Policymakers also need to recognise that MSMEs are not a single category with a common problem. A rice exporter in Punjab, a ceramic unit in Gujarat and a small plastics manufacturer in Maharashtra do not face the same exposure to the West Asia crisis. Some are hit by export disruption. Others are hurt through higher input costs linked to crude prices. India’s MSME support system still treats too much of this diversity as if it were administratively interchangeable.

Delayed payments make matters worse. MSMEs already operate at the mercy of larger buyers that routinely stretch payment cycles. In normal times, that is damaging enough. In a period of external disruption, it becomes existential. Working capital gets locked up just when firms need it most.

India’s MSME distress is not just a problem of credit access. It is also a problem of receivables. Small firms are often compelled to extend informal credit to larger buyers through delayed payments, locking up working capital for weeks or months. In periods of external disruption, this becomes the main transmission channel of stress. The policy challenge is not merely to expand lending, but to ensure faster settlement, wider use of receivables financing, and more credible enforcement against payment delays.

The cycle is now clear. External shocks disrupt trade. Disrupted trade delays payments. Delayed payments strain cash flows. Strained cash flows increase reliance on short-term credit. And greater dependence on short-term credit without revenue growth leaves firms in an even more precarious position.

India needs cash-flow-based MSME lending

This is the moment to move beyond collateral-based lending towards cash-flow-based assessment. If viability is judged less by fixed assets and more by a firm’s capacity to generate and manage cash, temporary disruptions can be absorbed without pushing otherwise sound businesses to the edge.

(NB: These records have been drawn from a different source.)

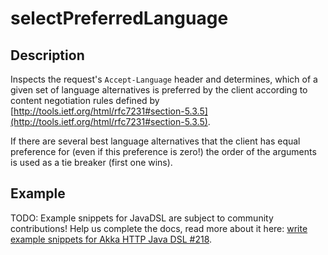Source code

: <a id="selectpreferredlanguage-java"></a>
# selectPreferredLanguage

## Description

Inspects the request's `Accept-Language` header and determines,
which of a given set of language alternatives is preferred by the client according to content negotiation rules
defined by [http://tools.ietf.org/html/rfc7231#section-5.3.5](http://tools.ietf.org/html/rfc7231#section-5.3.5).

If there are several best language alternatives that the client has equal preference for
(even if this preference is zero!) the order of the arguments is used as a tie breaker (first one wins).

## Example

TODO: Example snippets for JavaDSL are subject to community contributions! Help us complete the docs, read more about it here: [write example snippets for Akka HTTP Java DSL #218](https://github.com/akka/akka-http/issues/218).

There is also a case for targeted intervention rather than broad relief. Support should go to firms clearly hit by the crisis. That could include temporary interest subvention, partial government-backed risk sharing to support fresh lending, or calibrated flexibility in repayment schedules. The aim is not to insulate every business from difficulty. It is to prevent viable firms from collapsing because of a short-term external shock.

The West Asia conflict is a reminder that India’s MSME sector is now deeply integrated with global markets. That integration brings opportunity, but also vulnerability. The policy challenge is no longer just to promote MSMEs. It is to build a financial system that helps them survive a world in which such shocks may become more frequent.